- Page 1 Acer Iconia Smart Review
- Page 2 Impressions in Use Review
- 4.8in 1024x480 pixel screen
- 21:9 aspect ratio
- Capacitive touchscreen
- microHDMI video output
- Android 2.2 OS
Acer’s no stranger to Android devices, but most of its phones and tablets have been fairly conservative. The oddball of its range is the Iconia Smart. Boasting a 21:9 cinema screen ratio and bonkers 1024×480 screen resolution, it’s not quite your average Android smartphone. But is it any good? We had a go at IFA 2011 in Berlin to find out.
The Iconia Smart is an unlikely device. It’s made by Acer, for one, which has a reputation for sensible pricing and functionality more than outré designs. Some of its Androids have pushed the boat out a bit, with metal bodies, but none quite as much as the Iconia Smart.
It has a metal backplate, a lovely capacitive touchscreen and the rounded Iconia design we’ve come to know and occasionally enjoy. But the true stand-out of this device is its bizarre 4.8in screen. In a normal-aspect smartphone this would be huge, but in the Iconia Smart – thanks to its 21:9 aspect ratio – it just seems very, very… long.
With 480 pixels of screen width, it’s essentially an elongated version of the screens we’ve seen in premium 800×480 pixel phones like the HTC Desire and Samsung Galaxy S. It poses a unique problem – how to you make such an unusual screen resolution work on Android?
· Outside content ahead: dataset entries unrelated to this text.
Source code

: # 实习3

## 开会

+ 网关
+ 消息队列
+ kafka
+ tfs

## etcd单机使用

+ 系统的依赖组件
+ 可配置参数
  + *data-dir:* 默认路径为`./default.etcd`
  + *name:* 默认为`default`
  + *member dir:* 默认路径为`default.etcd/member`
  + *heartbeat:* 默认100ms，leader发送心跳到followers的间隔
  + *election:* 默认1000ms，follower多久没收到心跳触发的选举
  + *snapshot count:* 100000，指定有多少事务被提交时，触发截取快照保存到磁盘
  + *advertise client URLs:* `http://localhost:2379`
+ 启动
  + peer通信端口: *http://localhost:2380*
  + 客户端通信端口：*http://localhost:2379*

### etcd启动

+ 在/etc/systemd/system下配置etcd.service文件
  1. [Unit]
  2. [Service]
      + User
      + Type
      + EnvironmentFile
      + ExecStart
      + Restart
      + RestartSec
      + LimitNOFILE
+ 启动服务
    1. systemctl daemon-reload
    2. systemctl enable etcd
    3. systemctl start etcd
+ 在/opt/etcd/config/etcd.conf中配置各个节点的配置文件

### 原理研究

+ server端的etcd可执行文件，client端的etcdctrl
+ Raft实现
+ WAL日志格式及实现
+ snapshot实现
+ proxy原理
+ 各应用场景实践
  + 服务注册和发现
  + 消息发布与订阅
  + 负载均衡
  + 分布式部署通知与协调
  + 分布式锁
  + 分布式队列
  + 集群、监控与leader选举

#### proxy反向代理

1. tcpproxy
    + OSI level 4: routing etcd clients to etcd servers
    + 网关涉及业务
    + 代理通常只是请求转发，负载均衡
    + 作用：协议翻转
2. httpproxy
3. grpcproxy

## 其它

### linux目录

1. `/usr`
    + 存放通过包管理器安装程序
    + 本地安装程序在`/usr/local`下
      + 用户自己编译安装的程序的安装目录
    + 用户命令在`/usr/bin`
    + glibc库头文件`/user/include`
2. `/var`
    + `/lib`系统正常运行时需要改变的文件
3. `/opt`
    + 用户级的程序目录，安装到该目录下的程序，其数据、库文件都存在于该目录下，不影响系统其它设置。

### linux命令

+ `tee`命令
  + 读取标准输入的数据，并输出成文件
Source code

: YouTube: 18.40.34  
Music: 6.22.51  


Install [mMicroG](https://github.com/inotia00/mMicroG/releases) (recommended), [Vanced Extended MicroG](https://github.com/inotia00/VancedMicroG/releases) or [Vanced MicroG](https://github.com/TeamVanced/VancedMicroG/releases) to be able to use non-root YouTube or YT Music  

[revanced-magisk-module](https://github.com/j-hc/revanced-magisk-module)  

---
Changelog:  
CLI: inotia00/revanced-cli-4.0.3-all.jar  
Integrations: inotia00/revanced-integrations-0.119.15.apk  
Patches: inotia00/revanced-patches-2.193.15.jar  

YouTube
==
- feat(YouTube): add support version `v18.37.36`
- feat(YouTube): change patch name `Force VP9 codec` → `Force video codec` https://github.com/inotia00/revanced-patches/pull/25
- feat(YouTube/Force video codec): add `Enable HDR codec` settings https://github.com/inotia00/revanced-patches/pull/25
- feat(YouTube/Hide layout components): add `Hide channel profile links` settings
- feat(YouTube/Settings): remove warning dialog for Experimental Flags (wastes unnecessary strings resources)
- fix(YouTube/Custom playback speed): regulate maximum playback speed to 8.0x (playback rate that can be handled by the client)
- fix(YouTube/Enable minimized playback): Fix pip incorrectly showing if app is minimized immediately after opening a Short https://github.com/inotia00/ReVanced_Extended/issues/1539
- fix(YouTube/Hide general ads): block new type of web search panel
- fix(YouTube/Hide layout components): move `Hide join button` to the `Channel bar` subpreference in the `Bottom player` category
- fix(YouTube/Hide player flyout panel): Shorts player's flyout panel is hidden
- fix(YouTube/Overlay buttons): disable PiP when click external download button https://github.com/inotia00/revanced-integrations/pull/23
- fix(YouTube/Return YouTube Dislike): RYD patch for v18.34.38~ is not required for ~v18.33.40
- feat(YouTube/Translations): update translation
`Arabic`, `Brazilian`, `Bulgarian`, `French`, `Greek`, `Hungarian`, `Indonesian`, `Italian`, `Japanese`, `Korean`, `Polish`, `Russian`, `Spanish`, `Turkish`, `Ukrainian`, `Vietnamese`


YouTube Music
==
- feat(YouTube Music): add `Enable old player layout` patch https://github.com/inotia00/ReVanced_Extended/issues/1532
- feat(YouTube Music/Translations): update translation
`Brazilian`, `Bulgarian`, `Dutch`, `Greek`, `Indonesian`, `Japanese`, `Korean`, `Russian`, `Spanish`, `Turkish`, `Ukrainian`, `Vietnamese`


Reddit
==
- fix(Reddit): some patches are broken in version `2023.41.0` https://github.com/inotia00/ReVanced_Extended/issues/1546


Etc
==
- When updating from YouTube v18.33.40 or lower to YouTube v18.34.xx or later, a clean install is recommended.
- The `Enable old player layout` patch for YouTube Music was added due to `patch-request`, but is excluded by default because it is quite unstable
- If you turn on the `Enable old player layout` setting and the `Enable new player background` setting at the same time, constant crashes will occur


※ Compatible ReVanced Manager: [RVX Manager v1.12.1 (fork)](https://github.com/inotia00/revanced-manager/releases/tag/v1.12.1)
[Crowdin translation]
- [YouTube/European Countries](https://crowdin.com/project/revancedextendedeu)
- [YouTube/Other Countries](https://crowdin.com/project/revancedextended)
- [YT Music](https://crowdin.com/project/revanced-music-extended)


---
Acer tackles this problem by adding an extra row of app shortcuts to each homescreen, not unlike the pop-up multitasking menu seen in Apple’s iOS software. Having only spent a short while with the device, we can’t say what it’d be like to live with, but to us it seems like a decent easy fix.
We did try to get Gameloft’s N.O.V.A. and Spider-Man running on the phone to see how its screen deals with standard games, but unfortunately we couldn’t get the game assets to download using the built-in Wi-Fi. Android apps are designed to scale fairly freely between screen resolutions, though, so while the Iconia Smart may leave some looking a bit odd and stretched, we imagine the vast majority will work just fine.